Evolution of Dynamic and Thermodynamic Structures before and during Rapid Intensification of Tropical Cyclones: Sensitivity to Vertical Wind Shear
This study explores the spatial and temporal changes in tropical cyclone (TC) thermodynamic and dynamic structures before, near, and during rapid intensification (RI) under different vertical wind shear conditions through four sets of convection-permitting ensemble simulations. A composite analysis of TC structural evolution is performed by matching the RI onset time of each member.
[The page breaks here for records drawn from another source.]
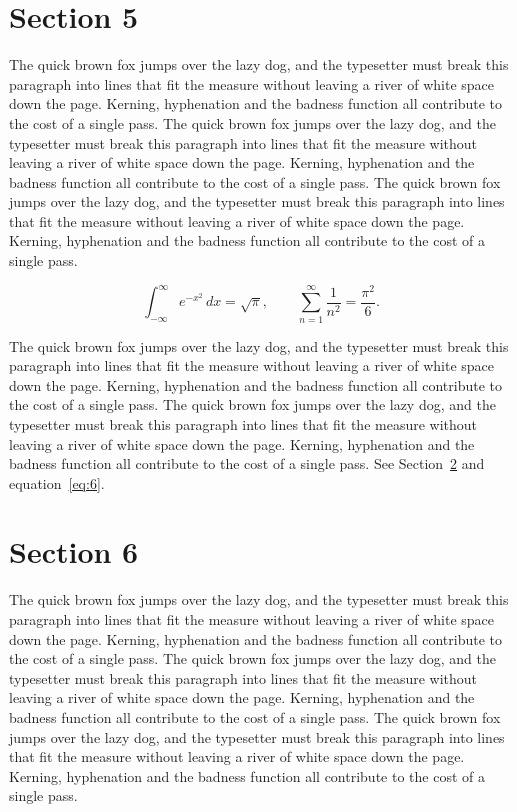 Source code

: \documentclass{article}
\begin{document}
\section{Section 5}
\label{sec:5}
The quick brown fox jumps over the lazy dog, and the typesetter must break this paragraph into lines that fit the measure without leaving a river of white space down the page. Kerning, hyphenation and the badness function all contribute to the cost of a single pass. The quick brown fox jumps over the lazy dog, and the typesetter must break this paragraph into lines that fit the measure without leaving a river of white space down the page. Kerning, hyphenation and the badness function all contribute to the cost of a single pass. The quick brown fox jumps over the lazy dog, and the typesetter must break this paragraph into lines that fit the measure without leaving a river of white space down the page. Kerning, hyphenation and the badness function all contribute to the cost of a single pass. 

\begin{equation}\label{eq:5}
\int_{-\infty}^{\infty} e^{-x^{2}}\,dx = \sqrt{\pi}, \qquad
\sum_{n=1}^{\infty} \frac{1}{n^{2}} = \frac{\pi^{2}}{6}.
\end{equation}

The quick brown fox jumps over the lazy dog, and the typesetter must break this paragraph into lines that fit the measure without leaving a river of white space down the page. Kerning, hyphenation and the badness function all contribute to the cost of a single pass. The quick brown fox jumps over the lazy dog, and the typesetter must break this paragraph into lines that fit the measure without leaving a river of white space down the page. Kerning, hyphenation and the badness function all contribute to the cost of a single pass. 
See Section~\ref{sec:6} and equation~\eqref{eq:6}.
\section{Section 6}
\label{sec:6}
The quick brown fox jumps over the lazy dog, and the typesetter must break this paragraph into lines that fit the measure without leaving a river of white space down the page. Kerning, hyphenation and the badness function all contribute to the cost of a single pass. The quick brown fox jumps over the lazy dog, and the typesetter must break this paragraph into lines that fit the measure without leaving a river of white space down the page. Kerning, hyphenation and the badness function all contribute to the cost of a single pass. The quick brown fox jumps over the lazy dog, and the typesetter must break this paragraph into lines that fit the measure without leaving a river of white space down the page. Kerning, hyphenation and the badness function all contribute to the cost of a single pass. 
\end{document}
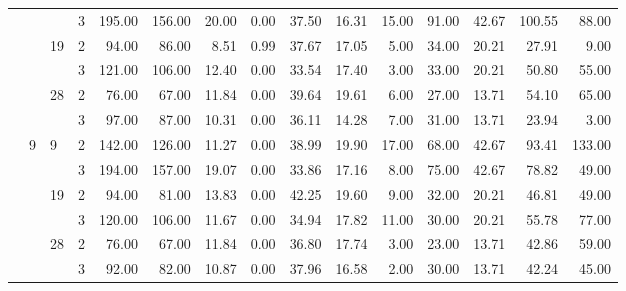 \begin{tabular}{llllrrrrrrrrrrr}
               &   &    & 3 &   195.00 &    156.00 & 20.00 &    0.00 &   37.50 &   16.31 &   15.00 &   91.00 &   42.67 & 100.55 &    88.00 \\
\cline{3-15}
               &   & \multirow{2}{*}{19} & 2 &    94.00 &     86.00 &  8.51 &    0.99 &   37.67 &   17.05 &    5.00 &   34.00 &   20.21 &  27.91 &     9.00 \\
               &   &    & 3 &   121.00 &    106.00 & 12.40 &    0.00 &   33.54 &   17.40 &    3.00 &   33.00 &   20.21 &  50.80 &    55.00 \\
\cline{3-15}
               &   & \multirow{2}{*}{28} & 2 &    76.00 &     67.00 & 11.84 &    0.00 &   39.64 &   19.61 &    6.00 &   27.00 &   13.71 &  54.10 &    65.00 \\
               &   &    & 3 &    97.00 &     87.00 & 10.31 &    0.00 &   36.11 &   14.28 &    7.00 &   31.00 &   13.71 &  23.94 &     3.00 \\
\cline{2-15}
\cline{3-15}
               & \multirow{6}{*}{9} & \multirow{2}{*}{9} & 2 &   142.00 &    126.00 & 11.27 &    0.00 &   38.99 &   19.90 &   17.00 &   68.00 &   42.67 &  93.41 &   133.00 \\
               &   &    & 3 &   194.00 &    157.00 & 19.07 &    0.00 &   33.86 &   17.16 &    8.00 &   75.00 &   42.67 &  78.82 &    49.00 \\
\cline{3-15}
               &   & \multirow{2}{*}{19} & 2 &    94.00 &     81.00 & 13.83 &    0.00 &   42.25 &   19.60 &    9.00 &   32.00 &   20.21 &  46.81 &    49.00 \\
               &   &    & 3 &   120.00 &    106.00 & 11.67 &    0.00 &   34.94 &   17.82 &   11.00 &   30.00 &   20.21 &  55.78 &    77.00 \\
\cline{3-15}
               &   & \multirow{2}{*}{28} & 2 &    76.00 &     67.00 & 11.84 &    0.00 &   36.80 &   17.74 &    3.00 &   23.00 &   13.71 &  42.86 &    59.00 \\
               &   &    & 3 &    92.00 &     82.00 & 10.87 &    0.00 &   37.96 &   16.58 &    2.00 &   30.00 &   13.71 &  42.24 &    45.00 \\
\bottomrule
\end{tabular}
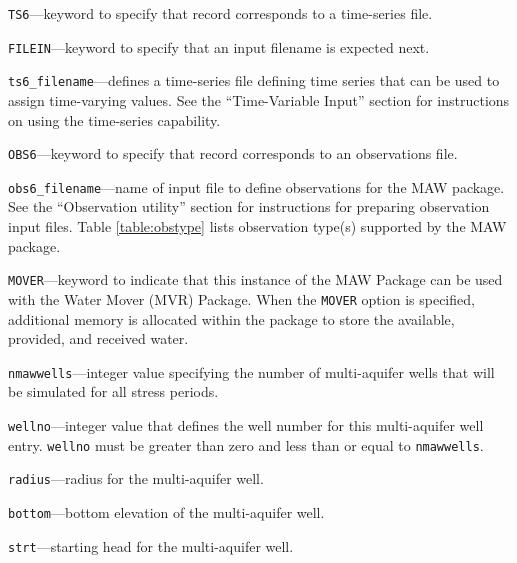 \item \texttt{TS6}---keyword to specify that record corresponds to a time-series file.

\item \texttt{FILEIN}---keyword to specify that an input filename is expected next.

\item \texttt{ts6\_filename}---defines a time-series file defining time series that can be used to assign time-varying values. See the ``Time-Variable Input'' section for instructions on using the time-series capability.

\item \texttt{OBS6}---keyword to specify that record corresponds to an observations file.

\item \texttt{obs6\_filename}---name of input file to define observations for the MAW package. See the ``Observation utility'' section for instructions for preparing observation input files. Table \ref{table:obstype} lists observation type(s) supported by the MAW package.

\item \texttt{MOVER}---keyword to indicate that this instance of the MAW Package can be used with the Water Mover (MVR) Package.  When the \texttt{MOVER} option is specified, additional memory is allocated within the package to store the available, provided, and received water.

\item \texttt{nmawwells}---integer value specifying the number of multi-aquifer wells that will be simulated for all stress periods.

\item \texttt{wellno}---integer value that defines the well number for this multi-aquifer well entry. \texttt{wellno} must be greater than zero and less than or equal to \texttt{nmawwells}.

\item \texttt{radius}---radius for the multi-aquifer well.

\item \texttt{bottom}---bottom elevation of the multi-aquifer well.

\item \texttt{strt}---starting head for the multi-aquifer well.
Without background flow, the axisymmetric TC undergoes a gradual strengthening of the inner-core vorticity and warm core throughout the simulation. In the presence of moderate environmental shear (5–6 m s −1 ), both the location and magnitude of the asymmetries in boundary layer radial flow, relative humidity, and vertical motion evolve with the tilt vector throughout the simulation. A budget analysis indicates that tilting is crucial to maintaining the midlevel vortex while stretching and vertical advection are responsible for the upper-level vorticity generation before RI when strong asymmetries arise. Two warm anomalies are observed before the RI onset when the vortex column is tilted. When approaching the RI onset, these two warm anomalies gradually merge into one. Overall, the most symmetric vortex structure is found near the RI onset. Moderately sheared TCs experience an adjustment period from a highly asymmetric structure with updrafts concentrated at the down-tilt side before RI to a more axisymmetric structure during RI as the eyewall updrafts develop. This adjustment period near the RI onset, however, is found to be the least active period for deep convection. TC development under a smaller environmental shear (2.5 m s −1 ) condition displays an intermediate evolution between ensemble experiments with no background flow and with moderate shear (5–6 m s −1 ).